Il est plus facile de rencontrer Thierry Malandain au Centre National Chorégraphique de Biarritz qu'ailleurs. Tout d'abord parce qu'il le dirige depuis 19 ans et qu'il y travaille sans cesse, en compagnie de ses 18 danseurs.

Et ensuite, parce qu'il y a peu de chances que, dans la rue, vous n'attribuiez à cette personnalité discrète l'ensemble des a priori censés le précéder, ou ces superlatifs et autres décorations internationales de toutes sortes que ce jeune homme récolte depuis ses premières chorégraphies.

«ON A EU DE LA CHANCE, LES GENS ONT AIMÉ»

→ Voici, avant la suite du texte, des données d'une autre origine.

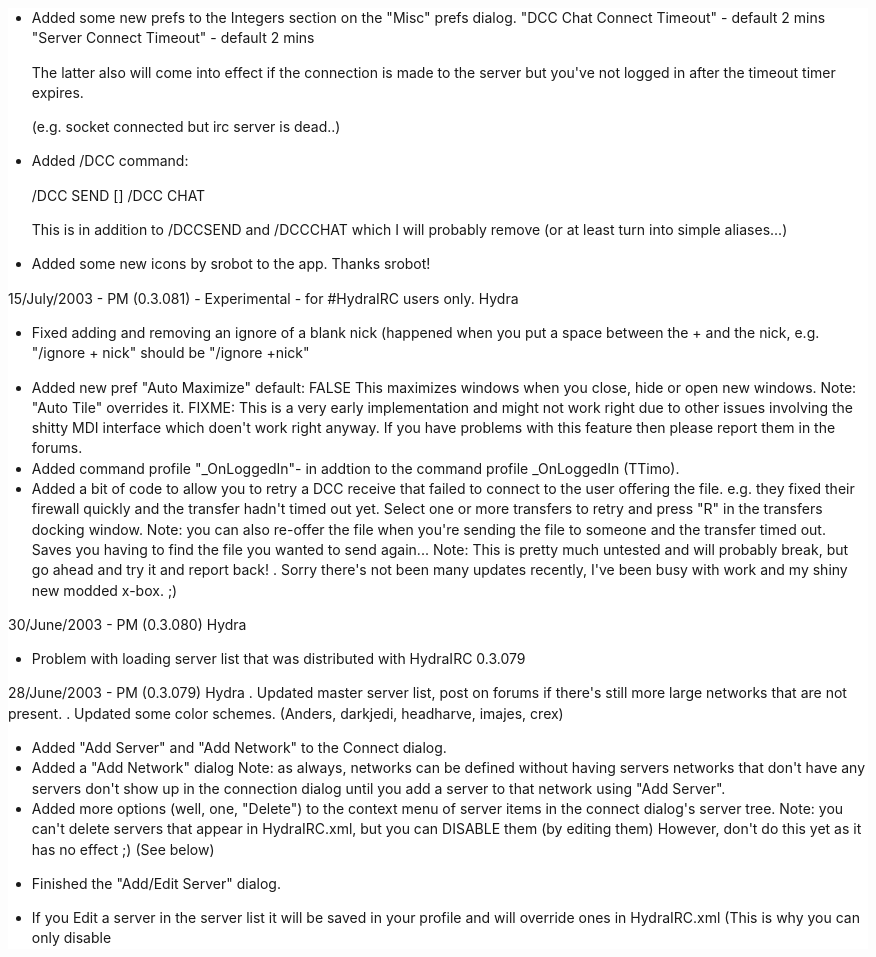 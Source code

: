   * Added some new prefs to the Integers section on the "Misc" prefs dialog.
    "DCC Chat Connect Timeout" - default 2 mins
    "Server Connect Timeout" - default 2 mins
    
    The latter also will come into effect if the connection is made to the server
    but you've not logged in after the timeout timer expires.
    
    (e.g.  socket connected but irc server is dead..)
    
  * Added /DCC command:
  
    /DCC SEND <nick> [<filename>]
    /DCC CHAT <nick>
    
    This is in addition to /DCCSEND and /DCCCHAT which I will probably remove
    (or at least turn into simple aliases...)
    
  * Added some new icons by srobot to the app.  Thanks srobot!

15/July/2003 - PM (0.3.081) - Experimental - for #HydraIRC users only.
  Hydra
  + Fixed adding and removing an ignore of a blank nick (happened when you put
    a space between the + and the nick,  e.g. "/ignore + nick" should be
    "/ignore +nick"
  * Added new pref "Auto Maximize" default: FALSE
    This maximizes windows when you close, hide or open new windows.
    Note: "Auto Tile" overrides it.
    FIXME: This is a very early implementation and might not work right due to
    other issues involving the shitty MDI interface which doen't work right
    anyway.
    If you have problems with this feature then please report them in the
    forums.
  * Added command profile "<servername>_OnLoggedIn"- in addtion to the command
    profile <networkname>_OnLoggedIn (TTimo).    
  * Added a bit of code to allow you to retry a DCC receive that
    failed to connect to the user offering the file.  e.g.  they fixed their
    firewall quickly and the transfer hadn't timed out yet.  Select one or
    more transfers to retry and press "R" in the transfers docking window.
    Note: you can also re-offer the file when you're sending the file to someone
    and the transfer timed out.  Saves you having to find the file you wanted to
    send again...
    Note: This is pretty much untested and will probably break, but go ahead
    and try it and report back!
  . Sorry there's not been many updates recently,  I've been busy with work
    and my shiny new modded x-box. ;)
    
30/June/2003 - PM (0.3.080)
  Hydra
  + Problem with loading server list that was distributed with HydraIRC 0.3.079  
   
28/June/2003 - PM (0.3.079)
  Hydra
  . Updated master server list, post on forums if there's still more large
    networks that are not present.
  . Updated some color schemes. (Anders, darkjedi, headharve, imajes, crex)
  * Added "Add Server" and "Add Network" to the Connect dialog.
  * Added a "Add Network" dialog
    Note: as always, networks can be defined without having servers
    networks that don't have any servers don't show up in the connection
    dialog until you add a server to that network using "Add Server".
  * Added more options (well, one, "Delete") to the context menu of server items
    in the connect dialog's server tree. 
    Note:  you can't delete servers that appear in HydraIRC.xml, but you can
    DISABLE them (by editing them)  However, don't do this yet as it has no
    effect ;)  (See below)    
  + Finished the "Add/Edit Server" dialog.
  * If you Edit a server in the server list it will be saved in your profile
    and will override ones in HydraIRC.xml (This is why you can only disable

Seules ses toutes premières années sont évoquées à la première personne, lorsqu'il découvre un ballet à la télévision, chez ses grands-parents, avant que l'actu de mai 68 ne change la mire.

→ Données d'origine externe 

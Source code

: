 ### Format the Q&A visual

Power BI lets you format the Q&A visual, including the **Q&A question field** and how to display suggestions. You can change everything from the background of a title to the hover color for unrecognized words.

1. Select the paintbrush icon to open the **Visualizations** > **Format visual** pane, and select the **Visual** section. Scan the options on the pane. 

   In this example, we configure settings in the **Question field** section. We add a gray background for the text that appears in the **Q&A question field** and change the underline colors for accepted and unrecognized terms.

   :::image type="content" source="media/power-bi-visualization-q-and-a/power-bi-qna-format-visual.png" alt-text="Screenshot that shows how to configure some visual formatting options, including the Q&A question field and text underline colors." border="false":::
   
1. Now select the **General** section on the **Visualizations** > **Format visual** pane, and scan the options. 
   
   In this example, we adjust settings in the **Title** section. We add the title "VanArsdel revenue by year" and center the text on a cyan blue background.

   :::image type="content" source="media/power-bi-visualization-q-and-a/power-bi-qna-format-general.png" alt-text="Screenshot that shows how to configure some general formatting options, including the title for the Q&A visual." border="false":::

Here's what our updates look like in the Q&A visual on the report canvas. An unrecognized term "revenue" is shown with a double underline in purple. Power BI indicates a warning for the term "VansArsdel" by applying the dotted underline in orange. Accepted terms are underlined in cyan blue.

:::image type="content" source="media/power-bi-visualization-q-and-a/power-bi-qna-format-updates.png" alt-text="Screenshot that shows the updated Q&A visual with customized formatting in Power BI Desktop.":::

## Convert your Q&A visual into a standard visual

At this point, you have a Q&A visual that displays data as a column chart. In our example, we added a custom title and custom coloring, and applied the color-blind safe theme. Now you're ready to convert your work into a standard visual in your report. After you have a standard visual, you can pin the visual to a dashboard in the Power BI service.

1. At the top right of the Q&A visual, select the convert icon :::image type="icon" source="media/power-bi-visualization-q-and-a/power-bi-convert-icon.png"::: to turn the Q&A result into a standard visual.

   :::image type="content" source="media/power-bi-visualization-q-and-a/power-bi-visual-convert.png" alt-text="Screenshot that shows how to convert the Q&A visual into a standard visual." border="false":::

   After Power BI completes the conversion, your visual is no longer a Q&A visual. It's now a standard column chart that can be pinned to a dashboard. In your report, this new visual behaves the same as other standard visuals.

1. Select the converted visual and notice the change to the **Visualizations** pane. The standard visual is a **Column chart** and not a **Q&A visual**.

Petit caneton fasciné par ces entrechats entraperçus, il se soumet très vite à la discipline de la salle de danse, se pique au jeu et, comme ces gamins qui, à la récré, inventent de nouveaux jeux pour les copains, commence très vite à écrire une première chorégraphie.

Trois premiers ballets, et trois Premiers Prix internationaux : l'aventure humaine s'accroche à son corps, lui fait définitivement poser ses chaussons, leur compagnie de danse est créée en 1986, ce sera leur éternel «Temps présent».

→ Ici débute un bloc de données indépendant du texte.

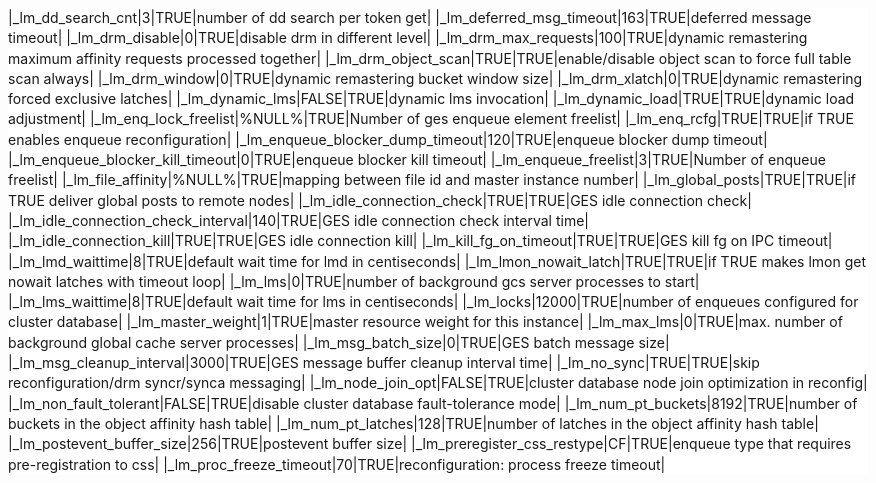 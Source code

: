 |_lm_dd_search_cnt|3|TRUE|number of dd search per token get|
|_lm_deferred_msg_timeout|163|TRUE|deferred message timeout|
|_lm_drm_disable|0|TRUE|disable drm in different level|
|_lm_drm_max_requests|100|TRUE|dynamic remastering maximum affinity requests processed together|
|_lm_drm_object_scan|TRUE|TRUE|enable/disable object scan to force full table scan always|
|_lm_drm_window|0|TRUE|dynamic remastering bucket window size|
|_lm_drm_xlatch|0|TRUE|dynamic remastering forced exclusive latches|
|_lm_dynamic_lms|FALSE|TRUE|dynamic lms invocation|
|_lm_dynamic_load|TRUE|TRUE|dynamic load adjustment|
|_lm_enq_lock_freelist|%NULL%|TRUE|Number of ges enqueue element freelist|
|_lm_enq_rcfg|TRUE|TRUE|if TRUE enables enqueue reconfiguration|
|_lm_enqueue_blocker_dump_timeout|120|TRUE|enqueue blocker dump timeout|
|_lm_enqueue_blocker_kill_timeout|0|TRUE|enqueue blocker kill timeout|
|_lm_enqueue_freelist|3|TRUE|Number of enqueue freelist|
|_lm_file_affinity|%NULL%|TRUE|mapping between file id and master instance number|
|_lm_global_posts|TRUE|TRUE|if TRUE deliver global posts to remote nodes|
|_lm_idle_connection_check|TRUE|TRUE|GES idle connection check|
|_lm_idle_connection_check_interval|140|TRUE|GES idle connection check interval time|
|_lm_idle_connection_kill|TRUE|TRUE|GES idle connection kill|
|_lm_kill_fg_on_timeout|TRUE|TRUE|GES kill fg on IPC timeout|
|_lm_lmd_waittime|8|TRUE|default wait time for lmd in centiseconds|
|_lm_lmon_nowait_latch|TRUE|TRUE|if TRUE makes lmon get nowait latches with timeout loop|
|_lm_lms|0|TRUE|number of background gcs server processes to start|
|_lm_lms_waittime|8|TRUE|default wait time for lms in centiseconds|
|_lm_locks|12000|TRUE|number of enqueues configured for cluster database|
|_lm_master_weight|1|TRUE|master resource weight for this instance|
|_lm_max_lms|0|TRUE|max. number of background global cache server processes|
|_lm_msg_batch_size|0|TRUE|GES batch message size|
|_lm_msg_cleanup_interval|3000|TRUE|GES message buffer cleanup interval time|
|_lm_no_sync|TRUE|TRUE|skip reconfiguration/drm syncr/synca messaging|
|_lm_node_join_opt|FALSE|TRUE|cluster database node join optimization in reconfig|
|_lm_non_fault_tolerant|FALSE|TRUE|disable cluster database fault-tolerance mode|
|_lm_num_pt_buckets|8192|TRUE|number of buckets in the object affinity hash table|
|_lm_num_pt_latches|128|TRUE|number of latches in the object affinity hash table|
|_lm_postevent_buffer_size|256|TRUE|postevent buffer size|
|_lm_preregister_css_restype|CF|TRUE|enqueue type that requires pre-registration to css|
|_lm_proc_freeze_timeout|70|TRUE|reconfiguration: process freeze timeout| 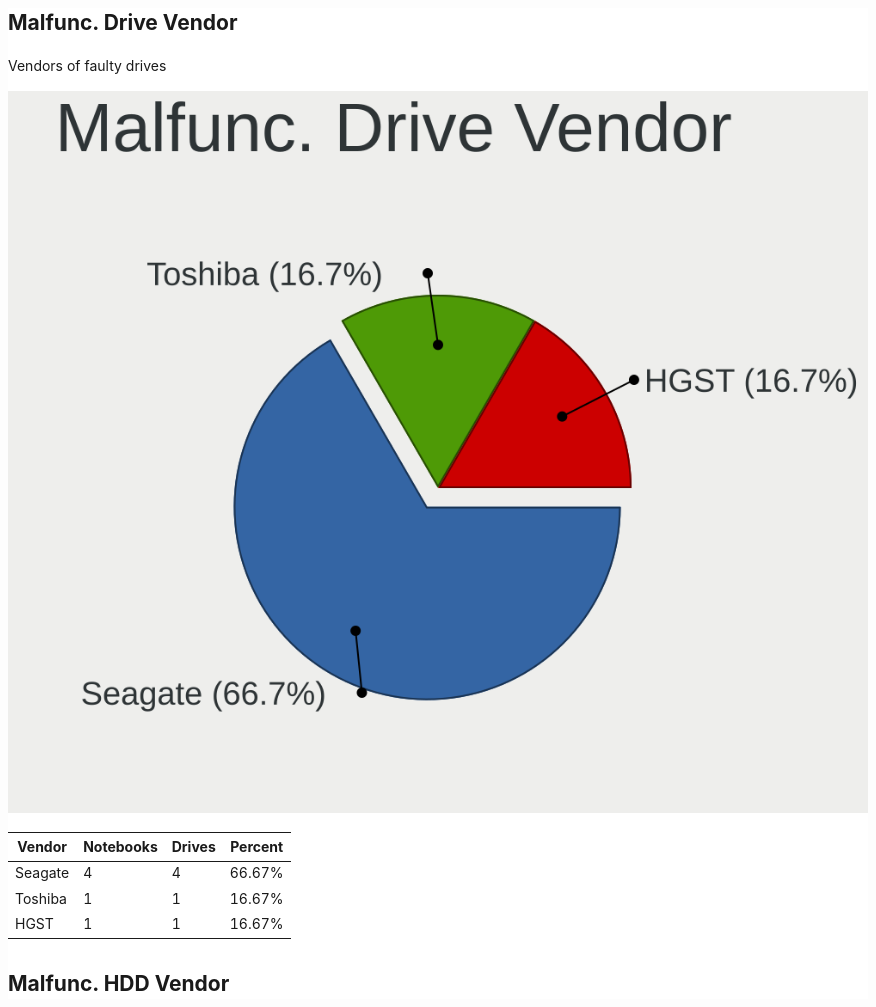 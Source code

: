 Malfunc. Drive Vendor
---------------------

Vendors of faulty drives

![Malfunc. Drive Vendor](./images/pie_chart/drive_malfunc_vendor.svg)


| Vendor  | Notebooks | Drives | Percent |
|---------|-----------|--------|---------|
| Seagate | 4         | 4      | 66.67%  |
| Toshiba | 1         | 1      | 16.67%  |
| HGST    | 1         | 1      | 16.67%  |

Malfunc. HDD Vendor
-------------------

«SEUL, JE NE LE FERAI PAS, CE MÉTIER»

Elancourt, en banlieue parisienne, puis St Etienne... Il en parle avec une émotion sereine, «j'ai bien aimé ce travail» : de ça, il en est sûr ; en cas de doute, il lui suffit de descendre un étage pour que ceux-là qui l'ont suivi, à Biarritz, le rassurent.

70 chorégraphies au compteur : d'un sourire un peu gêné, il s'excuse de vous avoir impressionné, ses rêves de virtuosité et de poésie peuplés des musiques de Stravinsky, Strauss, Verdi, Gershwin ou Satie sont dansés dans le monde entier.

Mais ses yeux s'écarquillent, se figent, des notes sombres de la Valse de Ravel lui reviennent en tête... Malandain a plus d'une fois goûté la froideur de la terre ferme, lourde et parfois pesante, quand la danse permet, elle, de s'en dégager, un instant seulement, mais un instant pourtant... Il sourit, feinte et enchaîne...

«AUJOURD'HUI, IL FAUDRAIT ÊTRE CONTEMPORAIN»

C'est avec l'étiquette de chorégraphe «néo-classique» que Thierry Malandain sera donc poussé de ministère en ministère, accueilli puis baladé, comme un fils oublié qui gêne et agace lorsqu'il demande à ce que l'on n'oublie pas le père. Dans ces repas officiels où les grandes gueules se remplissent aussi sûrement les bedaines que les bourses, Thierry Malandain ne dispose pas de tous les atouts nécessaires.

Ce siècle se nourrit d'une danse shootée au contemporain, à la radicalité de propositions abruptes, quand lui, les yeux levés vers le ciel, se demande bien comment un coucher de soleil se prononce en chinois...

Filgi Claverie, alors à la tête de Biarritz Culture, obtient le soutien de Didier Borotra pour proposer une terre ferme à ce drôle de piaf, pas très loin de la mer, de l'ailleurs, du plus tard.

Thierry Malandain accepte, et avertit ses amis danseurs de cette nouvelle destination, ceux qui l'aiment montent dans le train, la France est championne du monde de foot, et ça rigole dans le wagon...

Les années à la tête du Ballet de Biarritz passent à la vitesse de la lumière, trop vite, au point que le Ministère de la Culture lui intime l'ordre de ralentir ses créations.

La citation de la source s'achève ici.